Well, the bike was still there, but my problems weren’t over as I had to visit the bank as well and since that was downtown I HAD to be able to lock it. So I started working on it again 7-1-7-1-7 and 1-7-1-7-1 just in case my daughter had gotten it wrong – to no use. I called my daughter again (at high school I might add) by now I was getting frustrated: “THIS GODDAM THING IS FRIGGIN’ IMPOSSIBLE TO GET UP, WHAT KIND OF SHIT-LOCK IS THIS?!?” My daughter found the whole thing highly amusing and sweetly replied that nothing was wrong with it, it worked fine, it was me who weren’t doing it correctly, and that the lock was sometimes a bit hard. At this point I was stepping at the chain with my foot and pulling on the other end with one hand while groaning into the cell with the other “AAAAAARGHHHH! A LITTLE HARD?” (This afternoon she told me that she was in the school canteen and her schoolmate looked worriedly at her asking who the hell she was on the phone with – and then it struck me that there is a good chance I had an audience of bored officeworkers while I was at it [dies a little])

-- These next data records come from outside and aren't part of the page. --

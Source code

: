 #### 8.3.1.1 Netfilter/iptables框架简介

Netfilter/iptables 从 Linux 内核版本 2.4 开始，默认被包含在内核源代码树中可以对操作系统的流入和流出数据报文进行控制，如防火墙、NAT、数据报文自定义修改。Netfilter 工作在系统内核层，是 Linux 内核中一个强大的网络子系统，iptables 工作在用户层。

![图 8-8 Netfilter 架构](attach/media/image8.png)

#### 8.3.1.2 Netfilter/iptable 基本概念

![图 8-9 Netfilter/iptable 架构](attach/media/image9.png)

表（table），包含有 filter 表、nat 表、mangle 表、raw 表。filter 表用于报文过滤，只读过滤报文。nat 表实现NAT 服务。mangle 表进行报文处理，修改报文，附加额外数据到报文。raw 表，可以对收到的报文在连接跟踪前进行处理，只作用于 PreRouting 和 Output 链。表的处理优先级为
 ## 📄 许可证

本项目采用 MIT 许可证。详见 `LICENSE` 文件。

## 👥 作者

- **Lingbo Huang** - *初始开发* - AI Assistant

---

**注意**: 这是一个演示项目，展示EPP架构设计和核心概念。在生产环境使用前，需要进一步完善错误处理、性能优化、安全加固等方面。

I was now downright annoyed and thought ‘Oh to hell with it all!’ and texted my son at junior high asking what his chain-lock code was. His reply came in his chat-abbreviated-lingua: ‘begin ur pho’

…I stared at it for a while wondering whether it was my son or I who’d lost it and replied ‘WHAT?’ He must have felt the vibes of that ‘what’ because shortly after the first digits of my cellphone number came. I entered them and voila! The chain-lock opened nicely and smoothly with no further ado.

And without too much further ado (one of the offices had moved and I had to search for it a little) I did my errands downtown and headed back home and now I think I’ve procrastinated enough and will get down to some serious studying again!